Some Algorithmic Results on Restrained Domination in Graphs

TL;DR

This paper investigates the computational complexity of the restrained domination problem in various graph classes, proving NP-completeness in some and providing polynomial algorithms for others, along with bounds and randomized solutions.

Contribution

It establishes NP-completeness for doubly chordal graphs and offers polynomial algorithms for block, threshold, cograph, and chain graphs, plus bounds and randomized methods.

Findings

NP-completeness for doubly chordal graphs

Polynomial algorithms for block, threshold, cographs, and chain graphs

New upper bounds and randomized algorithms for restrained domination

Abstract

A set $D\subseteq V$ of a graph $G=(V,E)$ is called a restrained dominating set of $G$ if every vertex not in $D$ is adjacent to a vertex in $D$ and to a vertex in $V \setminus D$. The \textsc{Minimum Restrained Domination} problem is to find a restrained dominating set of minimum cardinality. Given a graph $G$, and a positive integer $k$, the \textsc{Restrained Domination Decision} problem is to decide whether $G$ has a restrained dominating set of cardinality a most $k$. The \textsc{Restrained Domination Decision} problem is known to be NP-complete for chordal graphs. In this paper, we strengthen this NP-completeness result by showing that the \textsc{Restrained Domination Decision} problem remains NP-complete for doubly chordal graphs, a subclass of chordal graphs. We also propose a polynomial time algorithm to solve the \textsc{Minimum Restrained Domination} problem in block graphs, a subclass of doubly chordal graphs. The \textsc{Restrained Domination Decision} problem is also known to be NP-complete for split graphs. We propose a polynomial time algorithm to compute a minimum restrained dominating set of threshold graphs, a subclass of split graphs.
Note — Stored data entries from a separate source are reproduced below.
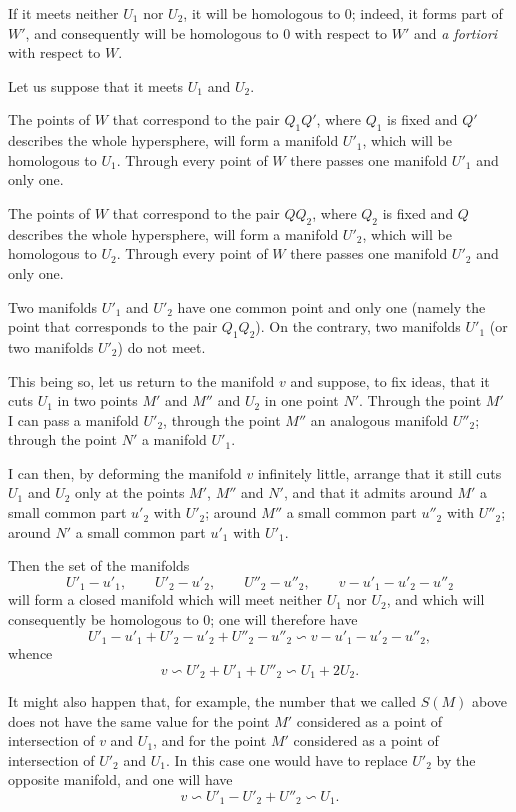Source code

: \documentclass{article}
\begin{document}
If it meets neither $U_{1}$ nor $U_{2}$, it will be homologous to 0; indeed, it forms part of $W'$, and consequently will be homologous to 0 with respect to $W'$ and \emph{a fortiori} with respect to $W$.

Let us suppose that it meets $U_{1}$ and $U_{2}$.

The points of $W$ that correspond to the pair $Q_{1}Q'$, where $Q_{1}$ is fixed and $Q'$ describes the whole hypersphere, will form a manifold $U'_{1}$, which will be homologous to $U_{1}$. Through every point of $W$ there passes one manifold $U'_{1}$ and only one.

The points of $W$ that correspond to the pair $QQ_{2}$, where $Q_{2}$ is fixed and $Q$ describes the whole hypersphere, will form a manifold $U'_{2}$, which will be homologous to $U_{2}$. Through every point of $W$ there passes one manifold $U'_{2}$ and only one.

Two manifolds $U'_{1}$ and $U'_{2}$ have one common point and only one (namely the point that corresponds to the pair $Q_{1}Q_{2}$). On the contrary, two manifolds $U'_{1}$ (or two manifolds $U'_{2}$) do not meet.

This being so, let us return to the manifold $v$ and suppose, to fix ideas, that it cuts $U_{1}$ in two points $M'$ and $M''$ and $U_{2}$ in one point $N'$. Through the point $M'$ I can pass a manifold $U'_{2}$, through the point $M''$ an analogous manifold $U''_{2}$; through the point $N'$ a manifold $U'_{1}$.

I can then, by deforming the manifold $v$ infinitely little, arrange that it still cuts $U_{1}$ and $U_{2}$ only at the points $M'$, $M''$ and $N'$, and that it admits around $M'$ a small common part $u'_{2}$ with $U'_{2}$; around $M''$ a small common part $u''_{2}$ with $U''_{2}$; around $N'$ a small common part $u'_{1}$ with $U'_{1}$.

Then the set of the manifolds
\[ U'_{1} - u'_{1}, \qquad U'_{2} - u'_{2}, \qquad U''_{2} - u''_{2}, \qquad v - u'_{1} - u'_{2} - u''_{2} \]
will form a closed manifold which will meet neither $U_{1}$ nor $U_{2}$, and which will consequently be homologous to 0; one will therefore have
\[ U'_{1} - u'_{1} + U'_{2} - u'_{2} + U''_{2} - u''_{2} \backsim v - u'_{1} - u'_{2} - u''_{2}, \]
whence
\[ v \backsim U'_{2} + U'_{1} + U''_{2} \backsim U_{1} + 2U_{2}. \]

It might also happen that, for example, the number that we called $S(M)$ above does not have the same value for the point $M'$ considered as a point of intersection of $v$ and $U_{1}$, and for the point $M'$ considered as a point of intersection of $U'_{2}$ and $U_{1}$. In this case one would have to replace $U'_{2}$ by the opposite manifold, and one will have
\[ v \backsim U'_{1} - U'_{2} + U''_{2} \backsim U_{1}. \]
\end{document}
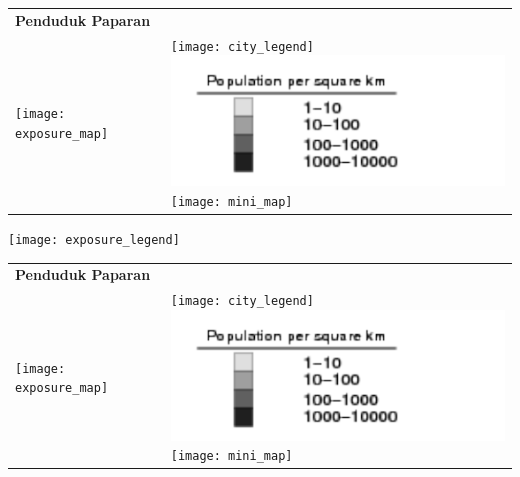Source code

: \documentclass[a4paper]{article}
\begin{document}


\bigskip


\bigskip


\bigskip
\begin{tabular}{l@{}l}
  \Large \textbf{Penduduk Paparan} & \\
  \parbox[t]{0.7\textwidth}{
    \vspace{0pt}
    \texttt{[image: exposure\_map]}} &
  \parbox[t]{0.3\textwidth}{
    \vspace{0pt}
    \texttt{[image: city\_legend]} \\
    \includegraphics{population_legend}\\
    \texttt{[image: mini\_map]}
  }
\end{tabular}


\clearpage


\bigskip


\bigskip
\texttt{[image: exposure\_legend]} \\

\bigskip
\begin{tabular}{l@{}l}
  \Large \textbf{Penduduk Paparan} & \\
  \parbox[t]{0.7\textwidth}{
    \vspace{0pt}
    \texttt{[image: exposure\_map]}} &
  \parbox[t]{0.3\textwidth}{
    \vspace{0pt}
    \texttt{[image: city\_legend]} \\
    \includegraphics{population_legend}\\
    \texttt{[image: mini\_map]}
  }
\end{tabular}
\end{document}
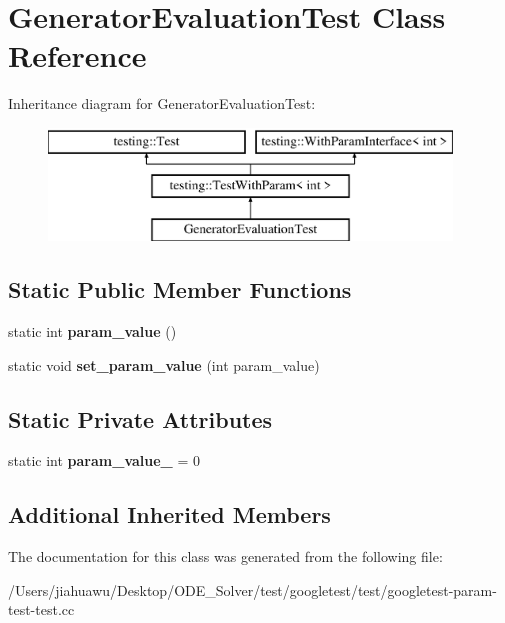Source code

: \hypertarget{class_generator_evaluation_test}{}\section{Generator\+Evaluation\+Test Class Reference}
\label{class_generator_evaluation_test}
Inheritance diagram for Generator\+Evaluation\+Test\+:\begin{figure}[H]
\begin{center}
\leavevmode
\includegraphics[height=3.000000cm]{class_generator_evaluation_test}
\end{center}
\end{figure}
\subsection*{Static Public Member Functions}
\begin{DoxyCompactItemize}
\item 
\mbox{\label{class_generator_evaluation_test_ac819769e32b738677401424deb3c8cbe}} 
static int {\bfseries param\+\_\+value} ()
\item 
\mbox{\label{class_generator_evaluation_test_ae4f5fb96577dd680d9fa1fd6c3c4af46}} 
static void {\bfseries set\+\_\+param\+\_\+value} (int param\+\_\+value)
\end{DoxyCompactItemize}
\subsection*{Static Private Attributes}
\begin{DoxyCompactItemize}
\item 
\mbox{\label{class_generator_evaluation_test_a6bae9750692a4cc4799176eada25ef99}} 
static int {\bfseries param\+\_\+value\+\_\+} = 0
\end{DoxyCompactItemize}
\subsection*{Additional Inherited Members}


The documentation for this class was generated from the following file\+:\begin{DoxyCompactItemize}
\item 
/\+Users/jiahuawu/\+Desktop/\+O\+D\+E\+\_\+\+Solver/test/googletest/test/googletest-\/param-\/test-\/test.\+cc\end{DoxyCompactItemize}
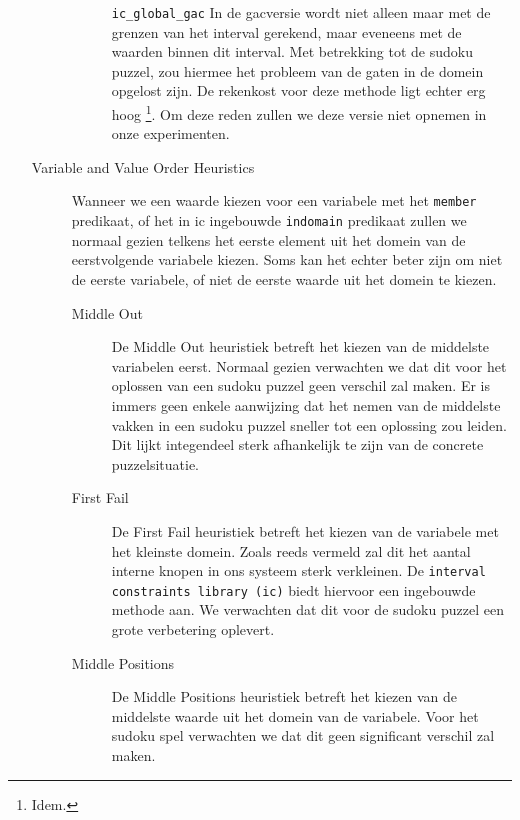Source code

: \begin{enumerate}
\begin{description}
\begin{description}
                        \verb|ic_global_gac| In de gacversie wordt niet alleen maar met de grenzen van het interval gerekend,
                        maar eveneens met de waarden binnen dit interval. Met betrekking tot de sudoku puzzel, zou hiermee
                        het probleem van de gaten in de domein opgelost zijn. De rekenkost voor deze methode ligt echter erg
                        hoog \footnote{Idem.}. Om deze reden zullen we deze versie niet opnemen in onze experimenten.
                \end{description}
        \item[Variable and Value Order Heuristics]
                Wanneer we een waarde kiezen voor een variabele met het \verb|member| predikaat, of het in ic ingebouwde \verb|indomain|
                predikaat zullen we normaal gezien telkens het eerste element uit het domein van de eerstvolgende variabele kiezen. Soms kan het
                echter beter zijn om niet de eerste variabele, of niet de eerste waarde uit het domein te kiezen.
                \begin{description}
                \item[Middle Out] 
                        De Middle Out heuristiek betreft het kiezen van de middelste variabelen eerst. Normaal gezien verwachten 
                        we dat dit voor het oplossen van een sudoku puzzel geen verschil zal maken. Er is immers geen enkele
                        aanwijzing dat het nemen van de middelste vakken in een sudoku puzzel sneller tot een oplossing zou
                        leiden. Dit lijkt integendeel sterk afhankelijk te zijn van de concrete puzzelsituatie.
                \item[First Fail] 
                        De First Fail heuristiek betreft het kiezen van de variabele met het kleinste domein. Zoals reeds vermeld
                        zal dit het aantal interne knopen in ons systeem sterk verkleinen. De \verb|interval constraints library (ic)|
                        biedt hiervoor een ingebouwde methode aan. We verwachten dat dit voor de sudoku puzzel een grote verbetering
                        oplevert.
                \item[Middle Positions]
                        De Middle Positions heuristiek betreft het kiezen van de middelste waarde uit het domein van de variabele.
                        Voor het sudoku spel verwachten we dat dit geen significant verschil zal maken.                 
                \end{description}

\end{description}
\end{enumerate}
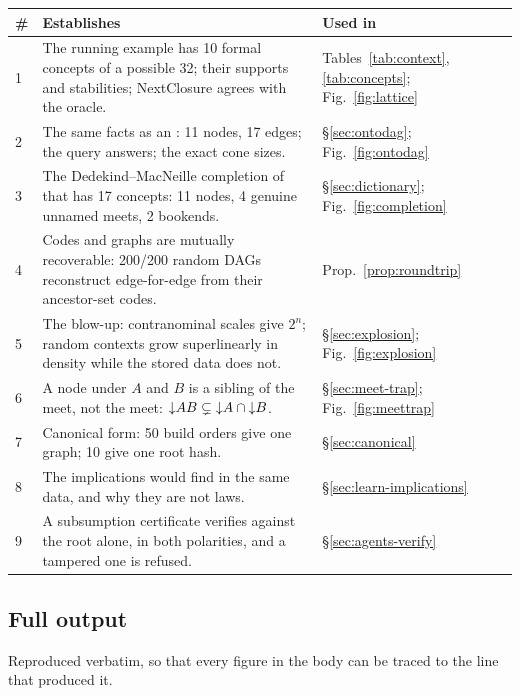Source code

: \begin{center}\small
\begin{tabularx}{\textwidth}{@{}l p{8.1cm} X@{}}
\toprule
\textbf{\#} & \textbf{Establishes} & \textbf{Used in}\\
\midrule
1 & The running example has 10 formal concepts of a possible 32; their
    supports and stabilities; NextClosure agrees with the oracle.
  & Tables~\ref{tab:context}, \ref{tab:concepts};
    Fig.~\ref{fig:lattice}\\
2 & The same facts as an \odag{}: 11 nodes, 17 edges; the query answers; the
    exact cone sizes.
  & \S\ref{sec:ontodag}; Fig.~\ref{fig:ontodag}\\
3 & The Dedekind--MacNeille completion of that \odag{} has 17 concepts:
    11 nodes, 4 genuine unnamed meets, 2 bookends.
  & \S\ref{sec:dictionary}; Fig.~\ref{fig:completion}\\
4 & Codes and graphs are mutually recoverable: 200/200 random DAGs
    reconstruct edge-for-edge from their ancestor-set codes.
  & Prop.~\ref{prop:roundtrip}\\
5 & The blow-up: contranominal scales give $2^n$; random contexts grow
    superlinearly in density while the stored data does not.
  & \S\ref{sec:explosion}; Fig.~\ref{fig:explosion}\\
6 & A node under $A$ and $B$ is a sibling of the meet, not the meet:
    $\cone{AB} \subsetneq \cone{A}\cap\cone{B}$.
  & \S\ref{sec:meet-trap}; Fig.~\ref{fig:meettrap}\\
7 & Canonical form: 50 build orders give one graph; 10 give one root hash.
  & \S\ref{sec:canonical}\\
8 & The implications \fca{} would find in the same data, and why they are
    not laws.
  & \S\ref{sec:learn-implications}\\
9 & A subsumption certificate verifies against the root alone, in both
    polarities, and a tampered one is refused.
  & \S\ref{sec:agents-verify}\\
\bottomrule
\end{tabularx}
\end{center}

\subsection*{Full output}

Reproduced verbatim, so that every figure in the body can be traced to the
line that produced it.


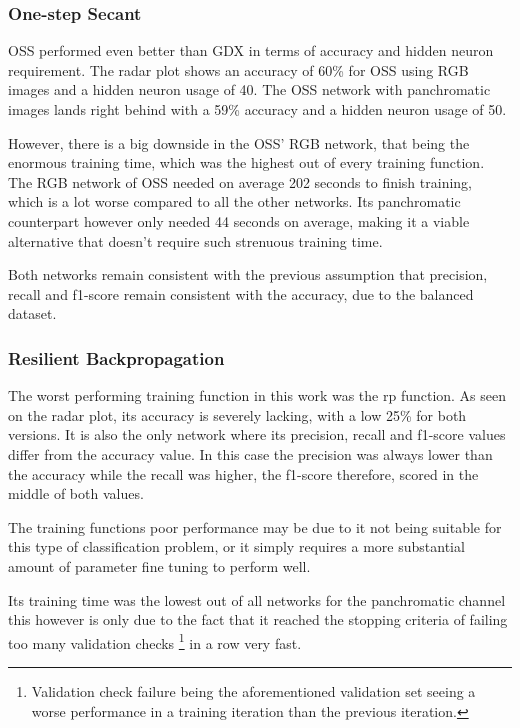 \subsubsection{One-step Secant}
OSS performed even better than GDX in terms of accuracy and hidden neuron requirement. The radar plot shows an accuracy of 60\% for OSS using RGB images and a hidden neuron usage of 40. The OSS network with panchromatic images lands right behind with a 59\% accuracy and a hidden neuron usage of 50.

However, there is a big downside in the OSS' RGB network, that being the enormous training time, which was the highest out of every training function. The RGB network of OSS needed on average 202 seconds to finish training, which is a lot worse compared to all the other networks. Its panchromatic counterpart however only needed 44 seconds on average, making it a viable alternative that doesn't require such strenuous training time.

Both networks remain consistent with the previous assumption that precision, recall and f1-score remain consistent with the accuracy, due to the balanced dataset.

\subsubsection{Resilient Backpropagation}
The worst performing training function in this work was the rp function. As seen on the radar plot, its accuracy is severely lacking, with a low 25\% for both versions. It is also the only network where its precision, recall and f1-score values differ from the accuracy value. In this case the precision was always lower than the accuracy while the recall was higher, the f1-score therefore, scored in the middle of both values.

The training functions poor performance may be due to it not being suitable for this type of classification problem, or it simply requires a more substantial amount of parameter fine tuning to perform well.

Its training time was the lowest out of all networks for the panchromatic channel this however is only due to the fact that it reached the stopping criteria of failing too many validation checks \footnote{Validation check failure being the aforementioned validation set seeing a worse performance in a training iteration than the previous iteration.} in a row very fast.

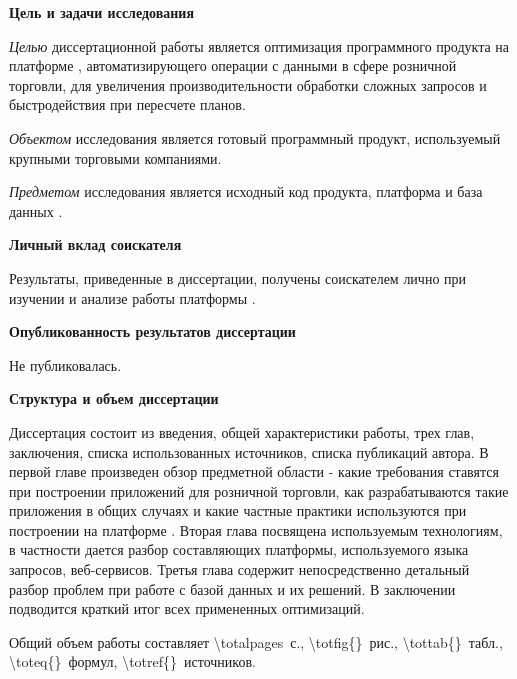 
\textbf{Цель и задачи исследования}

\emph{Целью} диссертационной работы является  оптимизация программного продукта на платформе \LB, автоматизирующего операции с данными в сфере розничной торговли, для увеличения производительности обработки сложных запросов и быстродействия при пересчете планов.

\emph{Объектом} исследования является готовый программный продукт, используемый крупными торговыми компаниями.

\emph{Предметом} исследования является исходный код продукта, платформа и база данных \LB.



\textbf{Личный вклад соискателя}

Результаты, приведенные в диссертации, получены соискателем лично при изучении и анализе работы платформы \LB.


\textbf{Опубликованность результатов диссертации}

Не публиковалась.

\textbf{Структура и объем диссертации}

Диссертация состоит из введения, общей характеристики работы, трех глав, заключения, списка использованных источников, списка публикаций автора. В первой главе произведен обзор предметной области - какие требования ставятся при построении приложений для розничной торговли, как разрабатываются такие приложения в общих случаях и какие частные практики используются при построении на платформе \LB. Вторая глава посвящена используемым технологиям, в частности дается разбор составляющих платформы, используемого языка запросов, веб-сервисов. Третья глава содержит непосредственно детальный разбор проблем при работе с базой данных и их решений. В заключении подводится краткий итог всех примененных оптимизаций.


Общий объем работы составляет \num{\totalpages}~с., \num{\totfig{}}~рис., \num{\tottab{}}~табл., \num{\toteq{}}~формул, \num{\totref{}}~источников.

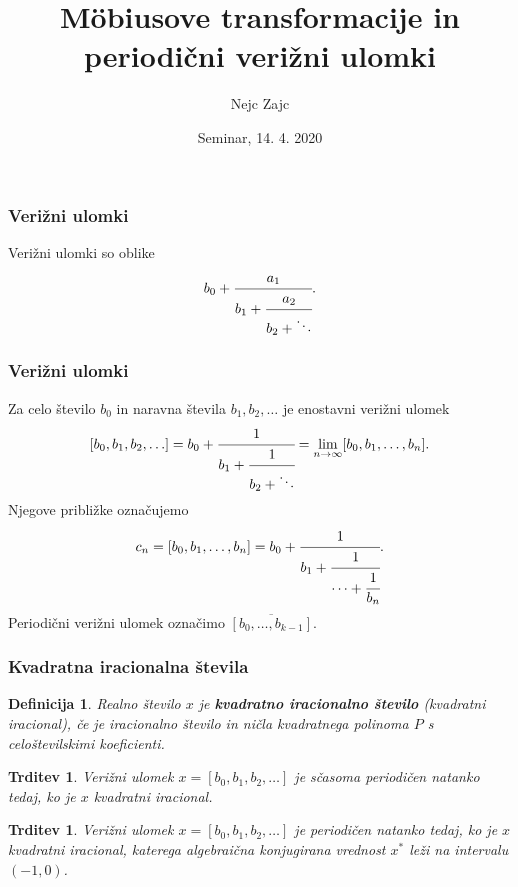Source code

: \documentclass{beamer}
\title{M\"obiusove transformacije in periodični verižni ulomki}
\author[Nejc Zajc]{Nejc Zajc}
\date{Seminar, 14. 4. 2020}
\newtheorem{trditev}[theorem]{Trditev}
\newtheorem{definicija}{Definicija}
\begin{document}
\begin{frame}
\maketitle

\end{frame}

\begin{frame}
\frametitle{Verižni ulomki}
Verižni ulomki so oblike
\[
    b_0 + \cfrac{a_1}{b_1 + \cfrac{a_2}{b_2 + \ddots}}.
\]  

\end{frame}
\begin{frame}
\frametitle{Verižni ulomki}
Za celo število $b_0$ in naravna števila $b_1, b_2, \ldots$ je enostavni verižni ulomek 
\[
    [b_0, b_1, b_2, \ldots] = b_0 + \cfrac{1}{b_1 + \cfrac{1}{b_2 + \ddots}} = \lim_{n \to \infty} [b_0, b_1, \ldots, b_n].
\]
Njegove približke označujemo
\[
    c_n = [b_0, b_1, \ldots, b_n] = b_0 + \cfrac{1}{b_1 + \cfrac{1}{\cdots + \cfrac{1}{b_n}}}.
\]
\pause
Periodični verižni ulomek označimo $\overline{[b_0, \ldots, b_{k-1}]}$.





\end{frame}
\begin{frame}
\frametitle{Kvadratna iracionalna števila}
\begin{definicija}
    Realno število $x$ je \textbf{kvadratno iracionalno število} (kvadratni iracional), če je iracionalno število in ničla kvadratnega polinoma $P$ s celoštevilskimi koeficienti.
\end{definicija}
\pause
\begin{trditev}
    Verižni ulomek $x = [b_0, b_1, b_2, \ldots]$ je sčasoma periodičen natanko tedaj, ko je $x$ kvadratni iracional.
\end{trditev}
\pause
\begin{trditev}
    Verižni ulomek $x = [b_0, b_1, b_2, \ldots]$ je periodičen natanko tedaj, ko je $x$ kvadratni iracional, katerega algebraična konjugirana vrednost $x^*$ leži na intervalu $(-1, 0)$.
\end{trditev} 




\end{frame}
\end{document}
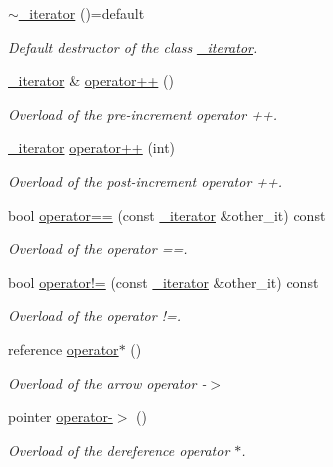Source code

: \begin{DoxyCompactItemize}
\mbox{\label{classbst_1_1__iterator_a7481f64723caf6b9cf090acbdcda5af4}} 
\hyperlink{classbst_1_1__iterator_a7481f64723caf6b9cf090acbdcda5af4}{$\sim$\+\_\+iterator} ()=default
\begin{DoxyCompactList}\small\item\em Default destructor of the class \hyperlink{classbst_1_1__iterator}{\+\_\+iterator}. \end{DoxyCompactList}\item 
\hyperlink{classbst_1_1__iterator}{\+\_\+iterator} \& \hyperlink{classbst_1_1__iterator_a37378dada06d3ceb1f802ab7288cd4ce}{operator++} ()
\begin{DoxyCompactList}\small\item\em Overload of the pre-\/increment operator ++. \end{DoxyCompactList}\item 
\hyperlink{classbst_1_1__iterator}{\+\_\+iterator} \hyperlink{classbst_1_1__iterator_a8f721fc01d751f322216b7f67ac0a4df}{operator++} (int)
\begin{DoxyCompactList}\small\item\em Overload of the post-\/increment operator ++. \end{DoxyCompactList}\item 
bool \hyperlink{classbst_1_1__iterator_a2faf29cee0b7d5e2ce002b5c9ae4070b}{operator==} (const \hyperlink{classbst_1_1__iterator}{\+\_\+iterator} \&other\+\_\+it) const
\begin{DoxyCompactList}\small\item\em Overload of the operator ==. \end{DoxyCompactList}\item 
bool \hyperlink{classbst_1_1__iterator_a686ce4f61f2b00e175e68c0946f3343b}{operator!=} (const \hyperlink{classbst_1_1__iterator}{\+\_\+iterator} \&other\+\_\+it) const
\begin{DoxyCompactList}\small\item\em Overload of the operator !=. \end{DoxyCompactList}\item 
reference \hyperlink{classbst_1_1__iterator_a2c9b9c771a694c86fa380a461cde102d}{operator$\ast$} ()
\begin{DoxyCompactList}\small\item\em Overload of the arrow operator -\/$>$ \end{DoxyCompactList}\item 
pointer \hyperlink{classbst_1_1__iterator_ab0600ef918d7840c080a7dab0e43d8cd}{operator-\/$>$} ()
\begin{DoxyCompactList}\small\item\em Overload of the dereference operator $\ast$. \end{DoxyCompactList}\end{DoxyCompactItemize}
In addition, we also propose polynomial time algorithms to solve the \textsc{Minimum Restrained Domination} problem in cographs and chain graphs. Finally, we give a new improved upper bound on the restrained domination number, cardinality of a minimum restrained dominating set in terms of number of vertices and minimum degree of graph. We also give a randomized algorithm to find a restrained dominating set whose cardinality satisfy our upper bound with a positive probability.